TO DO => Copy out every line of the records in which "using" can be found.

DATA below:

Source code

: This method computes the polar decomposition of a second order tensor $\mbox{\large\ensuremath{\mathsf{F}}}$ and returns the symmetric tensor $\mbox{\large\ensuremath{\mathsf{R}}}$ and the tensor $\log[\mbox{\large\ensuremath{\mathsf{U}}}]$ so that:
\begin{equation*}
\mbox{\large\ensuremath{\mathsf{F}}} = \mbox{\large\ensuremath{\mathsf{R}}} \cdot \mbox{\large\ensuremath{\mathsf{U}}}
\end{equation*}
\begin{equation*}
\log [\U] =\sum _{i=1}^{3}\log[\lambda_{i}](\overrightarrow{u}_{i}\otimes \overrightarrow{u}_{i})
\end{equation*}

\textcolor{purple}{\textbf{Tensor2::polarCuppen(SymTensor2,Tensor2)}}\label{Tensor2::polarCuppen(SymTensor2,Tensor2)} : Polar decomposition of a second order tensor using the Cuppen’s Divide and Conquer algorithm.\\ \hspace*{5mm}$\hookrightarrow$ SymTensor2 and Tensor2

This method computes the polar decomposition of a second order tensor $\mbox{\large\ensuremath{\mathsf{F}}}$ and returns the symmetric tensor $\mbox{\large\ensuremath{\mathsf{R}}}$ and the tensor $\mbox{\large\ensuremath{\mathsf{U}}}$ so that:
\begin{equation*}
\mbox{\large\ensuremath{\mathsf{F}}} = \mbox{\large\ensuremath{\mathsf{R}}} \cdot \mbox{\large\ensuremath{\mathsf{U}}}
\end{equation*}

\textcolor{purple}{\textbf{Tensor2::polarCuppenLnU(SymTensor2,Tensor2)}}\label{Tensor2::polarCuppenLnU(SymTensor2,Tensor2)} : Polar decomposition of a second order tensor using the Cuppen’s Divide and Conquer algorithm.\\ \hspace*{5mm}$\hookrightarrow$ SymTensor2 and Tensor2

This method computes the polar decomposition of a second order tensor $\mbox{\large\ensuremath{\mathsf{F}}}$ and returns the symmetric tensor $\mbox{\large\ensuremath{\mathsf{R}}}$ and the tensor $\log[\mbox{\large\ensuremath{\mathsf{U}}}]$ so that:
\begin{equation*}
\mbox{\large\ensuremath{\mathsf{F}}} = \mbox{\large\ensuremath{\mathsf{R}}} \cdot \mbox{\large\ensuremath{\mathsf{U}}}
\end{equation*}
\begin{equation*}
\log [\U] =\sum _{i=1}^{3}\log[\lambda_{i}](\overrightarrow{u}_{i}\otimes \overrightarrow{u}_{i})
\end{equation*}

End of DATA.

EXERCISE SOLUTION =>
\textcolor{purple}{\textbf{Tensor2::polarCuppen(SymTensor2,Tensor2)}}\label{Tensor2::polarCuppen(SymTensor2,Tensor2)} : Polar decomposition of a second order tensor using the Cuppen’s Divide and Conquer algorithm.\\ \hspace*{5mm}$\hookrightarrow$ SymTensor2 and Tensor2
\textcolor{purple}{\textbf{Tensor2::polarCuppenLnU(SymTensor2,Tensor2)}}\label{Tensor2::polarCuppenLnU(SymTensor2,Tensor2)} : Polar decomposition of a second order tensor using the Cuppen’s Divide and Conquer algorithm.\\ \hspace*{5mm}$\hookrightarrow$ SymTensor2 and Tensor2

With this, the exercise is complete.